Travellers in general have a notoriously poor record of participation in the State education systems. It is difficult to see how spending more tax resources on education will change this.

Also, given the well-known reluctance or inability of many travelling salespeople to provide vat invoices or documentation of sales to customers, there is strong reason to believe that many within this sub-group do not participate fully in the tax system that finances our education systems.


----------



## MOB (17 Nov 2005)

Two comments:

1.  I didn't follow the case closely, and I don't do criminal work, so I am not speaking as an expert.  However, if Mr. Nally admitted the facts, and if those admitted facts were only consistent with a verdict of murder or manslaughter, then it would appear appropriate for the judge to so direct the jury.

2.  I am astonished at the "stormfront" website.  I suppose it shows up my small town parochialism a wee bit, but it is difficult for me to accept the American argument that people should be free to spout this sort of stuff.   It is at least as objectionable as pornography.


----------



## sherib (17 Nov 2005)

In relation to the Nally case, I wonder would the outcome of these Discussion Papers have had a bearing on the case for the defendant? [broken link removed]
*Criminal Law: Defences *
The Commission is engaged in an ongoing review of the various defences to criminal charges. 

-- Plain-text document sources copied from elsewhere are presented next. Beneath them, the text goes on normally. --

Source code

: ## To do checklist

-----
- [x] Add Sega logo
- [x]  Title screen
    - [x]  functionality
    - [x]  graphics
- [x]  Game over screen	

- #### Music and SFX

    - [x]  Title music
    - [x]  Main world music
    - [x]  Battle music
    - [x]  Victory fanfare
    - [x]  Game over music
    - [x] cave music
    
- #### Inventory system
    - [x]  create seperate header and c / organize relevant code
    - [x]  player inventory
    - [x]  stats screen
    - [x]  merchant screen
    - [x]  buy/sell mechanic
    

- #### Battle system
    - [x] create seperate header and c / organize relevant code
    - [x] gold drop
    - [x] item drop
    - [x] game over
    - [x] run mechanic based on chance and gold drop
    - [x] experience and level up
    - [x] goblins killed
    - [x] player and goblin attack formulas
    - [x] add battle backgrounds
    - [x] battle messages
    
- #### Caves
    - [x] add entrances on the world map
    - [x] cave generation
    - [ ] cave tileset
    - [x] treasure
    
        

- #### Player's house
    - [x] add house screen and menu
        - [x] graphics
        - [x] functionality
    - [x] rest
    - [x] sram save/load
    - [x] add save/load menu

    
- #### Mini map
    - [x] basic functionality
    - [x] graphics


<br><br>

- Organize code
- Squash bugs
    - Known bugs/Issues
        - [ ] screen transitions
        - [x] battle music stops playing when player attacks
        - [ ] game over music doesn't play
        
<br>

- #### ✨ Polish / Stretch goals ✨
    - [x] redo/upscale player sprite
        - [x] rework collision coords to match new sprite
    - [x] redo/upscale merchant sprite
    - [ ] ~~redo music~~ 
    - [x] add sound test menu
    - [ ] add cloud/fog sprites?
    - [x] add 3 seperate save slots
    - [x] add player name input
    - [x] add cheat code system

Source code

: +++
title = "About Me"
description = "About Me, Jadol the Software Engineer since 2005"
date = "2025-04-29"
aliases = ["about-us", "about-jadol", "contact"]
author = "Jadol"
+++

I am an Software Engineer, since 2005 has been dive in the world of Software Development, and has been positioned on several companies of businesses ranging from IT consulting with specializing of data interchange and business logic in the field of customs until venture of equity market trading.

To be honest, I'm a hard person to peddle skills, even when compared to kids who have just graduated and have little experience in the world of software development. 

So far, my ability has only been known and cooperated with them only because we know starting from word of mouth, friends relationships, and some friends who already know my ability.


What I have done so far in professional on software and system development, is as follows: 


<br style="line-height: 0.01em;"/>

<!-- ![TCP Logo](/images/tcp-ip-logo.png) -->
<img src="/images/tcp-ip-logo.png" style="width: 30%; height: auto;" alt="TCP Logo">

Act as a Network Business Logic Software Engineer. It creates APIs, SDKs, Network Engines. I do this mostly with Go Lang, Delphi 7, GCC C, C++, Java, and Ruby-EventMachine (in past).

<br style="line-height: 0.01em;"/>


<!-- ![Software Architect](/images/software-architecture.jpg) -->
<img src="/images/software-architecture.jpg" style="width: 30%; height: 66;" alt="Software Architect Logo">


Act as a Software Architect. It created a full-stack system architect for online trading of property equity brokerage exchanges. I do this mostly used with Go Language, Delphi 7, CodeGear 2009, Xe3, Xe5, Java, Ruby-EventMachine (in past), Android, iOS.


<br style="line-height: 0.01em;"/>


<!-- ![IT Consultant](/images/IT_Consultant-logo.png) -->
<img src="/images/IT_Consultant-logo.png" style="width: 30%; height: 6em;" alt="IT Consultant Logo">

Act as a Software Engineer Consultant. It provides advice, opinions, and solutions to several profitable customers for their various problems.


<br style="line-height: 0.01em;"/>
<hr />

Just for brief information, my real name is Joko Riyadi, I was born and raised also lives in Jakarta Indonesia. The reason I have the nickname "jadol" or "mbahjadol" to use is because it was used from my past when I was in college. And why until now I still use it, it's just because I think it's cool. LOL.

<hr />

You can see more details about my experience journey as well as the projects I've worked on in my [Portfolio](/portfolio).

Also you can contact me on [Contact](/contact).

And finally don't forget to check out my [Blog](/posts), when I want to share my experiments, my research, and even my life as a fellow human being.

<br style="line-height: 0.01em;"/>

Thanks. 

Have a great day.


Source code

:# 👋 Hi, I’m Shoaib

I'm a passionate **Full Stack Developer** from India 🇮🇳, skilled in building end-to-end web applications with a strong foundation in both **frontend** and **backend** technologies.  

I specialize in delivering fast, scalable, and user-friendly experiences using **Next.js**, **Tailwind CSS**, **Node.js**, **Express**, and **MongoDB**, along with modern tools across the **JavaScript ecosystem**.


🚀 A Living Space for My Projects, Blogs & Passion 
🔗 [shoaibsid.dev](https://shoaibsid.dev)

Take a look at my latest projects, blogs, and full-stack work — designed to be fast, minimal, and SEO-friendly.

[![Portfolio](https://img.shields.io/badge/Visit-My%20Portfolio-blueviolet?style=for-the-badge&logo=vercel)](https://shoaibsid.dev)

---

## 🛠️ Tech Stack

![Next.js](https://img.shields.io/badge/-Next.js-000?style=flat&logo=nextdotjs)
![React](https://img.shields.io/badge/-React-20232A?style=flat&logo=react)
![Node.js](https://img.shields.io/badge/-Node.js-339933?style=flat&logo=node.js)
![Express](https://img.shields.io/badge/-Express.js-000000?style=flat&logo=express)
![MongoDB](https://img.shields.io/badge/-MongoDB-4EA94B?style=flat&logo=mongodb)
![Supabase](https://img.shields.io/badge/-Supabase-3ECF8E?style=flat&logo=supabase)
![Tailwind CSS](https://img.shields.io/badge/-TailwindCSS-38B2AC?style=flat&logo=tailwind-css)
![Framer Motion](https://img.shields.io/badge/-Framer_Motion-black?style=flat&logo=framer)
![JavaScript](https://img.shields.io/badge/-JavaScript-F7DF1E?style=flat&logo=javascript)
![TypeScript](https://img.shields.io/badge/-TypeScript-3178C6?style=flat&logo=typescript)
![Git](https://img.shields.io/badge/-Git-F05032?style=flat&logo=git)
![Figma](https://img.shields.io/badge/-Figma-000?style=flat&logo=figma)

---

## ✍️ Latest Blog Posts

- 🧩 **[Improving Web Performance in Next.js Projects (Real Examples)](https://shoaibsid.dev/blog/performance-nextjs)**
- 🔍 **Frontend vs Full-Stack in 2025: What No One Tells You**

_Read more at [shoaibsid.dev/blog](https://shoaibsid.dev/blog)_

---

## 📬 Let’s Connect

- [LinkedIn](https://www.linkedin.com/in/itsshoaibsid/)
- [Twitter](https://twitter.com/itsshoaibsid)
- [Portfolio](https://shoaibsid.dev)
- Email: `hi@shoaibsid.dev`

In 2003, the Commission published a _Consultation Paper on Provocation_. The Consultation Paper provisionally recommends that the subjective test, which is currently applied in Ireland, should be replaced with a version of the objective test, which is applied in every other common law jurisdiction. 

A second Consultation Paper in this series will deal with the defences of duress and necessity, and will be published in late 2005. This will deal with the circumstances in which a person commits what would otherwise be a criminal act under a threat which then person considers will be carried out (duress by threats) or in the context of specific circumstances (duress of circumstances). This Paper also considers the related issues of acting under necessity and coercion. 

A third Consultation Paper in this series, on legitimate defence, is also being prepared and will be published in late 2005 or early 2006. The Paper examines the traditional rules for the defence, including the threat requirements (namely, that life is endangered, and the threat is imminent and unlawful) and the response requirements (namely, that the defender's response is necessary and proportionate). The Paper also considers which standard is most appropriate to the defence, namely an objective, a subjective, or a mixed or dual standard. 

While my sympathy is divided between the parties, I admit to a biased subjectivity towards Mr. Nally. However, if Mr. Nally was 'out of his mind' with fear and paranoia, which seems very likely, wasn't it open to his defence to have pleaded insanity? It seems to me that would have been a reasonable and credible defence for shooting and killing a man who was already wounded, immobilised and in retreat. Perhaps Mr. Nally rejected this as a defence which might explain his own acceptance of a custodial sentence.


----------



## ClubMan (17 Nov 2005)

MOB said:
			
		

> 2.  I am astonished at the &quot;stormfront&quot; website.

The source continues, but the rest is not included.